Setelah Fyra dan Islah selesai memperkenalkan diri kepada Yamina di masjid, suasana menjadi lebih hangat. Yamina, yang merupakan mahasiswi Universitas Islam Al Hijrah, tampak senang bisa bertemu dengan Fyra dan Islah. Ia merasa tertarik untuk mengenal mereka lebih jauh, dan obrolan ringan pun segera mengalir di antara mereka.
"Jadi, kalian tinggal di sekitar sini?" tanya Yamina dengan senyum ramah, sambil melirik Fyra dan Islah bergantian.
Islah mengangguk pelan. "Iya, kami tinggal di rumah Pak Ramdan, nggak jauh dari sini."
Yamina menatap mereka dengan penasaran. "Oh, begitu. Jadi, kalian tinggal di asrama atau rumah keluarga?"
Fyra, yang merasa lebih nyaman sekarang, menjawab dengan hati-hati. "Ya, semacam itu. Kami tinggal di sana bersama beberapa anak lainnya."
Yamina mengangguk, lalu mengalihkan pembicaraan. "Aku mahasiswi di Universitas Islam Al Hijrah. Sudah hampir tiga tahun aku kuliah di sana. Tempatnya nggak jauh dari sini juga."
Islah tersenyum, matanya berbinar mendengar cerita Yamina. "Universitas Islam Al Hijrah? Wah, aku sering dengar soal kampus itu. Kayaknya keren banget."
Yamina tertawa kecil. "Iya, kampusnya bagus. Aku belajar banyak hal di sana. Tapi tentu saja, belajar di kampus Islam juga menuntut tanggung jawab yang besar. Pelajarannya nggak hanya akademis, tapi juga tentang kehidupan dan agama."
Fyra yang sedari tadi lebih banyak diam mulai merasa penasaran. "Kamu belajar apa di sana, Yamina?"
"Oh, aku ambil jurusan Studi Islam, jadi belajarnya lebih ke arah tafsir Al-Qur'an, hadits, dan kajian fiqh. Selain itu, ada juga mata kuliah umum seperti sejarah Islam, bahasa Arab, dan lainnya," jelas Yamina.
Islah tampak kagum. "Kedengarannya seru banget. Aku juga ingin belajar lebih banyak tentang Islam, tapi..."
Islah tidak melanjutkan kata-katanya. Ia menunduk sejenak, tampak sedikit sedih. Fyra memahami perasaan Islah dan ikut merasakan hal yang sama. Mereka berdua ingin bersekolah lagi, tapi keadaan saat ini tak memungkinkannya.
Melihat perubahan di wajah Islah dan Fyra, Yamina bertanya lembut, "Kenapa?
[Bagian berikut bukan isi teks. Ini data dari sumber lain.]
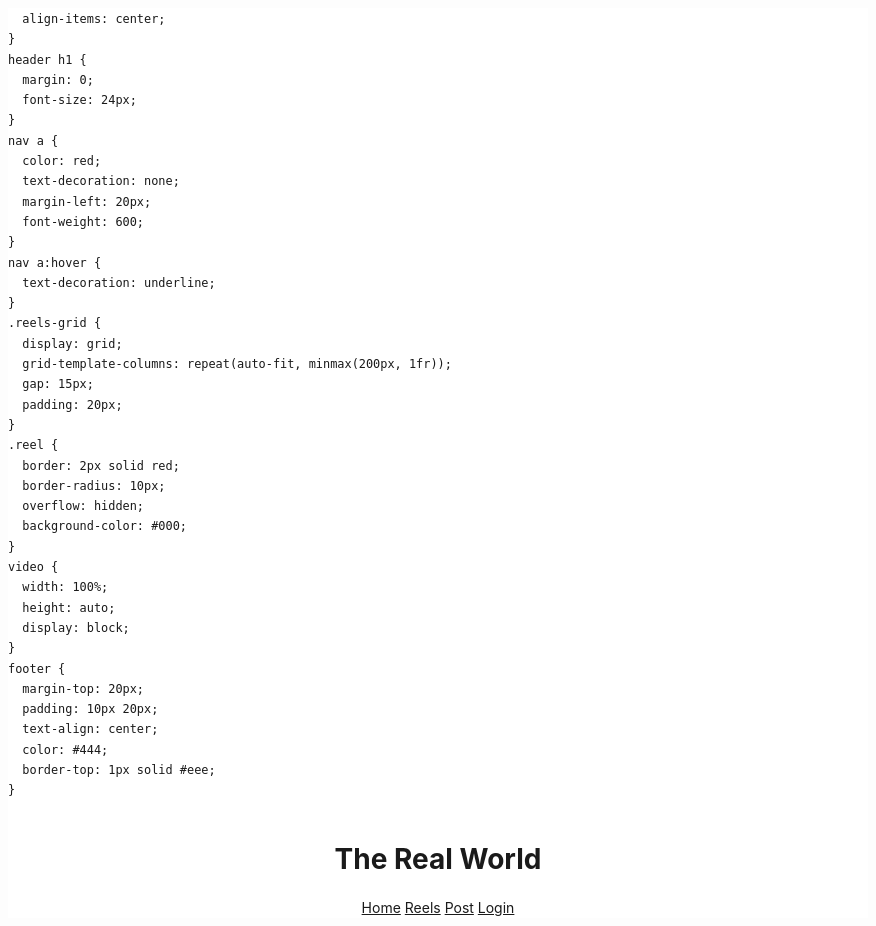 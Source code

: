       align-items: center;
    }
    header h1 {
      margin: 0;
      font-size: 24px;
    }
    nav a {
      color: red;
      text-decoration: none;
      margin-left: 20px;
      font-weight: 600;
    }
    nav a:hover {
      text-decoration: underline;
    }
    .reels-grid {
      display: grid;
      grid-template-columns: repeat(auto-fit, minmax(200px, 1fr));
      gap: 15px;
      padding: 20px;
    }
    .reel {
      border: 2px solid red;
      border-radius: 10px;
      overflow: hidden;
      background-color: #000;
    }
    video {
      width: 100%;
      height: auto;
      display: block;
    }
    footer {
      margin-top: 20px;
      padding: 10px 20px;
      text-align: center;
      color: #444;
      border-top: 1px solid #eee;
    }
  </style>
</head>
<body>

<header>
  <h1>The Real World</h1>
  <nav>
    <a href="index.html">Home</a>
    <a href="reels.html">Reels</a>
    <a href="post.html">Post</a>
    <a href="login.html">Login</a>
  </nav>
</header>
Kalian ingin sekolah, tapi ada kendala?"
Fyra mengangguk pelan, tapi sebelum sempat menjelaskan lebih jauh, Islah menyenggol lengannya. "Fyra, kita harus pulang. Takut nanti Pak Ramdan mencarimu."
Fyra tersentak, lalu mengangguk. "Iya, benar. Yamina, kita harus pamit. Terima kasih sudah ngobrol bareng. Senang bisa kenal kamu."
Yamina tersenyum hangat. "Aku juga senang kenal kalian. Semoga kita bisa bertemu lagi di sini, ya."
Setelah mengucapkan salam perpisahan, Fyra dan Islah bergegas meninggalkan masjid. Meski singkat, pertemuan dengan Yamina memberikan mereka sedikit harapan. Namun, kenyataan di rumah masih tetap berat.
Percakapan dengan Pak Ramdan
Malam itu, setelah kembali dari masjid, Fyra dan Islah duduk bersama di ruang tamu. Mereka merasa lelah setelah seharian bekerja keras, tetapi keinginan untuk melanjutkan sekolah masih terus mengganggu pikiran mereka. Dalam hati, Fyra tahu bahwa masa depannya akan suram jika ia tidak melanjutkan pendidikan.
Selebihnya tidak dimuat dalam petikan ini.